Nur Ener Kılınç, a journalist who used to write for the Yeni Asya newspaper, after the launch of a social media campaign protesting the extensive use of strip-searches in Turkish penal institutions posted a video on Twitter yesterday saying she was harassed, abused and strip-searched in prison.
Kılınç said she was strip-searched by four guards, who just continued gossiping and laughing as if what was happening was normal. “When I asked them if they would all be present during the search, they just laughed at me,” she added.
According to Kılınç, cases of abuse of inmates need to be known by the general public. “I know for sure that many women are too embarrassed to talk about their experiences, but it’s important to raise awareness for the sake of our own dignity,” she said.

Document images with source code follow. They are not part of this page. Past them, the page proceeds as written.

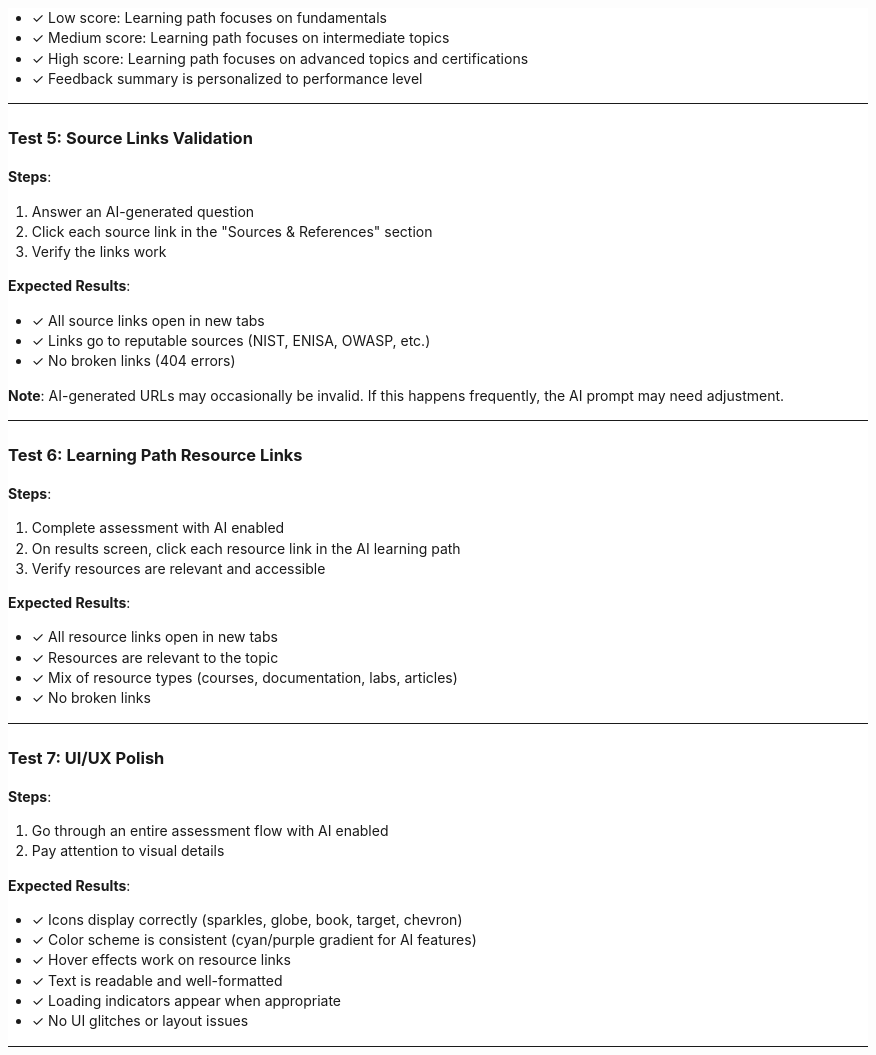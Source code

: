 - ✓ Low score: Learning path focuses on fundamentals
- ✓ Medium score: Learning path focuses on intermediate topics
- ✓ High score: Learning path focuses on advanced topics and certifications
- ✓ Feedback summary is personalized to performance level

---

### Test 5: Source Links Validation

**Steps**:

1. Answer an AI-generated question
2. Click each source link in the "Sources & References" section
3. Verify the links work

**Expected Results**:

- ✓ All source links open in new tabs
- ✓ Links go to reputable sources (NIST, ENISA, OWASP, etc.)
- ✓ No broken links (404 errors)

**Note**: AI-generated URLs may occasionally be invalid. If this happens frequently, the AI prompt may need adjustment.

---

### Test 6: Learning Path Resource Links

**Steps**:

1. Complete assessment with AI enabled
2. On results screen, click each resource link in the AI learning path
3. Verify resources are relevant and accessible

**Expected Results**:

- ✓ All resource links open in new tabs
- ✓ Resources are relevant to the topic
- ✓ Mix of resource types (courses, documentation, labs, articles)
- ✓ No broken links

---

### Test 7: UI/UX Polish

**Steps**:

1. Go through an entire assessment flow with AI enabled
2. Pay attention to visual details

**Expected Results**:

- ✓ Icons display correctly (sparkles, globe, book, target, chevron)
- ✓ Color scheme is consistent (cyan/purple gradient for AI features)
- ✓ Hover effects work on resource links
- ✓ Text is readable and well-formatted
- ✓ Loading indicators appear when appropriate
- ✓ No UI glitches or layout issues

---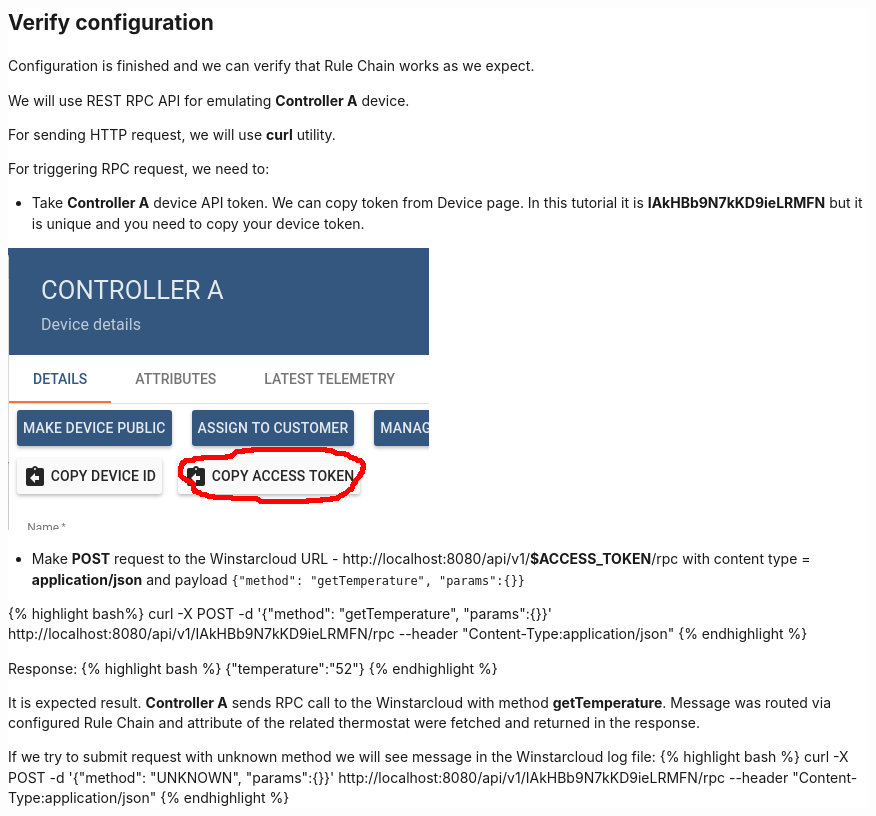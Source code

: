 
## Verify configuration
Configuration is finished and we can verify that Rule Chain works as we expect. 

We will use REST RPC API for emulating **Controller A** device.

For sending HTTP request, we will use **curl** utility.
 

For triggering RPC request, we need to:

- Take **Controller A** device API token. We can copy token from Device page. In this tutorial it is **IAkHBb9N7kKD9ieLRMFN** but it is unique and you need to copy your device token.

![image](/images/user-guide/rule-engine-2-0/tutorials/rpc-reply/copy-token.png)

- Make **POST** request to the Winstarcloud URL - http://localhost:8080/api/v1/**$ACCESS_TOKEN**/rpc 
with content type = **application/json** and payload <code>{"method": "getTemperature", "params":{}}</code>

{% highlight bash%}
curl -X POST -d '{"method": "getTemperature", "params":{}}' http://localhost:8080/api/v1/IAkHBb9N7kKD9ieLRMFN/rpc --header "Content-Type:application/json"
{% endhighlight %}

Response:
{% highlight bash %}
{"temperature":"52"}
{% endhighlight %}

It is expected result. **Controller A** sends RPC call to the Winstarcloud with method **getTemperature**. 
Message was routed via configured Rule Chain and attribute of the related thermostat were fetched and returned in the response.

If we try to submit request with unknown method we will see message in the Winstarcloud log file:
{% highlight bash %}
curl -X POST -d '{"method": "UNKNOWN", "params":{}}' http://localhost:8080/api/v1/IAkHBb9N7kKD9ieLRMFN/rpc --header "Content-Type:application/json"
{% endhighlight %}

Many women who were detained and subjected to unlawful strip-searches have come forward to talk about their experiences after human rights activist and pro-Kurdish Peoples’ Democratic Party (HDP) deputy Ömer Faruk Gergerlioğlu brought the issue to parliament and started a campaign on social media.
“Don’t stay silent against strip-search” was widely shared with the Turkish hashtag #CiplakAramayaSessizKalma by activists and women who were subjected to harassment in prisons or police custody. The social media campaign was launched to raise awareness about increasing reports of sexual violence in prisons towards inmates, detainees and also relatives of inmates.
Kılınç was arrested on March 6, 2017 for alleged affiliation with the Gülen movement, a faith based group inspired by Turkish cleric Fethullah Gülen. She was in prison for nearly a year and was released pending trial. Kılınç sought asylum in Germany and was sentenced to seven years, five months in absentia.
Following a coup attempt on July 15, 2016, the Turkish government declared a state of emergency and launched a massive crackdown on followers of the Gülen movement under the pretext of an anti-coup fight. According to a statement from Turkish Interior Minister Süleyman Soylu on Nov. 26, a total of 292,000 people have been detained while 96,000 others have been jailed due to alleged links to the movement. Gülen and the movement strongly deny involvement in the abortive coup or any terrorist activity.